The answer should consist of all the records, copied exactly.

Records from a collection:
+--
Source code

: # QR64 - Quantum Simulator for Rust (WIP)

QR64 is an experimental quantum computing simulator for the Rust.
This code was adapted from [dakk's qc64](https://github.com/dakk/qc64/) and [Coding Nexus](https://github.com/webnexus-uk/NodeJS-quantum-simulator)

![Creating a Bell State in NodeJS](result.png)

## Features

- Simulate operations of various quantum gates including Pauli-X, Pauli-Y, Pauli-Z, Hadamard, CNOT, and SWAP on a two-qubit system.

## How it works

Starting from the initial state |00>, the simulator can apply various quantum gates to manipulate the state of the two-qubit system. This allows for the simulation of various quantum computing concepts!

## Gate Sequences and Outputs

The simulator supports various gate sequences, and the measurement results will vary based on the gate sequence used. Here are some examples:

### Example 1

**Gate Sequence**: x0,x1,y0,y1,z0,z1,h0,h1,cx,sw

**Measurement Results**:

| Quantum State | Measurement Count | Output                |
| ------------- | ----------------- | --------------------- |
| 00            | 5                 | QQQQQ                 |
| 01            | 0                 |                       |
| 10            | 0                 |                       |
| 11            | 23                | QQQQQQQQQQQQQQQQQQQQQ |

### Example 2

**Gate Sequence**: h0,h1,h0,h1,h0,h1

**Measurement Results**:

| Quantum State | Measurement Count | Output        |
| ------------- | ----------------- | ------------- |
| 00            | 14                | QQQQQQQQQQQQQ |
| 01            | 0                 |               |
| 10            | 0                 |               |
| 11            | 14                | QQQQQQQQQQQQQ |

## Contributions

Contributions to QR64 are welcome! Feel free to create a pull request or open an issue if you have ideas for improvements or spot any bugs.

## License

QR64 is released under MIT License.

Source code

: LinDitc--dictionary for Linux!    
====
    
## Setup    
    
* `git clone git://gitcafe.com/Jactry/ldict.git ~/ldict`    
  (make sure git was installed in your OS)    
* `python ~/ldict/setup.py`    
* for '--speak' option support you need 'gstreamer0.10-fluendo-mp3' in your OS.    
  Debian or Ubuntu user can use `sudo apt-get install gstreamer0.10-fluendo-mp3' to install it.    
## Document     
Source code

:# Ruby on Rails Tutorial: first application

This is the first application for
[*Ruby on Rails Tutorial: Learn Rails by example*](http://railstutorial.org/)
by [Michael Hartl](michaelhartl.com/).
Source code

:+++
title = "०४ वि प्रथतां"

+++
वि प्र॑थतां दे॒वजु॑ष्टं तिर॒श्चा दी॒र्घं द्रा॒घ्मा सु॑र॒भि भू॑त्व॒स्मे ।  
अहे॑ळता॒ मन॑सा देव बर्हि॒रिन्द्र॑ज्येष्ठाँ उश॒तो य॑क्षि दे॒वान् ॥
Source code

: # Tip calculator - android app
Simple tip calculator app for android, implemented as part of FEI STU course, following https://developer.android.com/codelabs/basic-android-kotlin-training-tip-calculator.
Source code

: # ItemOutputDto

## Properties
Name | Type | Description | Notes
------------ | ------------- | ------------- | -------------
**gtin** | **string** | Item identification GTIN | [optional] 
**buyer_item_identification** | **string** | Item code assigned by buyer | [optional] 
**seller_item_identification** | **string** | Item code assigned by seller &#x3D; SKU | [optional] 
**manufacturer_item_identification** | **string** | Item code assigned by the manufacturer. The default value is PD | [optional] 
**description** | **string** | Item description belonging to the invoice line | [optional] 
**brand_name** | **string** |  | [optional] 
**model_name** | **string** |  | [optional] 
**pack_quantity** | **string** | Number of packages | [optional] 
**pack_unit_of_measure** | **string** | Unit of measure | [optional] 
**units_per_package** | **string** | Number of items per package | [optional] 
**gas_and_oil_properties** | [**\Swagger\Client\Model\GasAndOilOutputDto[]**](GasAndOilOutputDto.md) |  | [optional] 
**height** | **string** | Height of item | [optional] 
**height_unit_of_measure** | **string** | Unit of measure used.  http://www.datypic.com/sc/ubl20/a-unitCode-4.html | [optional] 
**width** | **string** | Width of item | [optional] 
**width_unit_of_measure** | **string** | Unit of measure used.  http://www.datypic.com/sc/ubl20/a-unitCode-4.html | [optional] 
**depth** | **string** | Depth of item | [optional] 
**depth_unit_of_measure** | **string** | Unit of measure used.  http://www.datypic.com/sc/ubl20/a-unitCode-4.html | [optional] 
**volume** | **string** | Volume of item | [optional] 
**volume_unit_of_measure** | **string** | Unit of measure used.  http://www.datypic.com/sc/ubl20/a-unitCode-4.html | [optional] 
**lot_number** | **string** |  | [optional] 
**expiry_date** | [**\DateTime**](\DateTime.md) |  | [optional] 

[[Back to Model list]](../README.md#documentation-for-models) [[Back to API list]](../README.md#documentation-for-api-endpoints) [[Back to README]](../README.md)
+--
◆ Exercise result ◆
Source code

: # QR64 - Quantum Simulator for Rust (WIP)

QR64 is an experimental quantum computing simulator for the Rust.
This code was adapted from [dakk's qc64](https://github.com/dakk/qc64/) and [Coding Nexus](https://github.com/webnexus-uk/NodeJS-quantum-simulator)

![Creating a Bell State in NodeJS](result.png)

## Features

- Simulate operations of various quantum gates including Pauli-X, Pauli-Y, Pauli-Z, Hadamard, CNOT, and SWAP on a two-qubit system.

## How it works

Starting from the initial state |00>, the simulator can apply various quantum gates to manipulate the state of the two-qubit system. This allows for the simulation of various quantum computing concepts!

## Gate Sequences and Outputs

The simulator supports various gate sequences, and the measurement results will vary based on the gate sequence used. Here are some examples:

### Example 1

**Gate Sequence**: x0,x1,y0,y1,z0,z1,h0,h1,cx,sw

**Measurement Results**:

| Quantum State | Measurement Count | Output                |
| ------------- | ----------------- | --------------------- |
| 00            | 5                 | QQQQQ                 |
| 01            | 0                 |                       |
| 10            | 0                 |                       |
| 11            | 23                | QQQQQQQQQQQQQQQQQQQQQ |

### Example 2

**Gate Sequence**: h0,h1,h0,h1,h0,h1

**Measurement Results**:

| Quantum State | Measurement Count | Output        |
| ------------- | ----------------- | ------------- |
| 00            | 14                | QQQQQQQQQQQQQ |
| 01            | 0                 |               |
| 10            | 0                 |               |
| 11            | 14                | QQQQQQQQQQQQQ |

## Contributions

Contributions to QR64 are welcome! Feel free to create a pull request or open an issue if you have ideas for improvements or spot any bugs.

## License

QR64 is released under MIT License.

Source code

: LinDitc--dictionary for Linux!    
====
    
## Setup    
    
* `git clone git://gitcafe.com/Jactry/ldict.git ~/ldict`    
  (make sure git was installed in your OS)    
* `python ~/ldict/setup.py`    
* for '--speak' option support you need 'gstreamer0.10-fluendo-mp3' in your OS.    
  Debian or Ubuntu user can use `sudo apt-get install gstreamer0.10-fluendo-mp3' to install it.    
## Document     
Source code

:# Ruby on Rails Tutorial: first application

This is the first application for
[*Ruby on Rails Tutorial: Learn Rails by example*](http://railstutorial.org/)
by [Michael Hartl](michaelhartl.com/).
Source code

:+++
title = "०४ वि प्रथतां"

+++
वि प्र॑थतां दे॒वजु॑ष्टं तिर॒श्चा दी॒र्घं द्रा॒घ्मा सु॑र॒भि भू॑त्व॒स्मे ।  
अहे॑ळता॒ मन॑सा देव बर्हि॒रिन्द्र॑ज्येष्ठाँ उश॒तो य॑क्षि दे॒वान् ॥
Source code

: # Tip calculator - android app
Simple tip calculator app for android, implemented as part of FEI STU course, following https://developer.android.com/codelabs/basic-android-kotlin-training-tip-calculator.
Source code

: # ItemOutputDto

## Properties
Name | Type | Description | Notes
------------ | ------------- | ------------- | -------------
**gtin** | **string** | Item identification GTIN | [optional] 
**buyer_item_identification** | **string** | Item code assigned by buyer | [optional] 
**seller_item_identification** | **string** | Item code assigned by seller &#x3D; SKU | [optional] 
**manufacturer_item_identification** | **string** | Item code assigned by the manufacturer. The default value is PD | [optional] 
**description** | **string** | Item description belonging to the invoice line | [optional] 
**brand_name** | **string** |  | [optional] 
**model_name** | **string** |  | [optional] 
**pack_quantity** | **string** | Number of packages | [optional] 
**pack_unit_of_measure** | **string** | Unit of measure | [optional] 
**units_per_package** | **string** | Number of items per package | [optional] 
**gas_and_oil_properties** | [**\Swagger\Client\Model\GasAndOilOutputDto[]**](GasAndOilOutputDto.md) |  | [optional] 
**height** | **string** | Height of item | [optional] 
**height_unit_of_measure** | **string** | Unit of measure used.  http://www.datypic.com/sc/ubl20/a-unitCode-4.html | [optional] 
**width** | **string** | Width of item | [optional] 
**width_unit_of_measure** | **string** | Unit of measure used.  http://www.datypic.com/sc/ubl20/a-unitCode-4.html | [optional] 
**depth** | **string** | Depth of item | [optional] 
**depth_unit_of_measure** | **string** | Unit of measure used.  http://www.datypic.com/sc/ubl20/a-unitCode-4.html | [optional] 
**volume** | **string** | Volume of item | [optional] 
**volume_unit_of_measure** | **string** | Unit of measure used.  http://www.datypic.com/sc/ubl20/a-unitCode-4.html | [optional] 
**lot_number** | **string** |  | [optional] 
**expiry_date** | [**\DateTime**](\DateTime.md) |  | [optional] 

[[Back to Model list]](../README.md#documentation-for-models) [[Back to API list]](../README.md#documentation-for-api-endpoints) [[Back to README]](../README.md)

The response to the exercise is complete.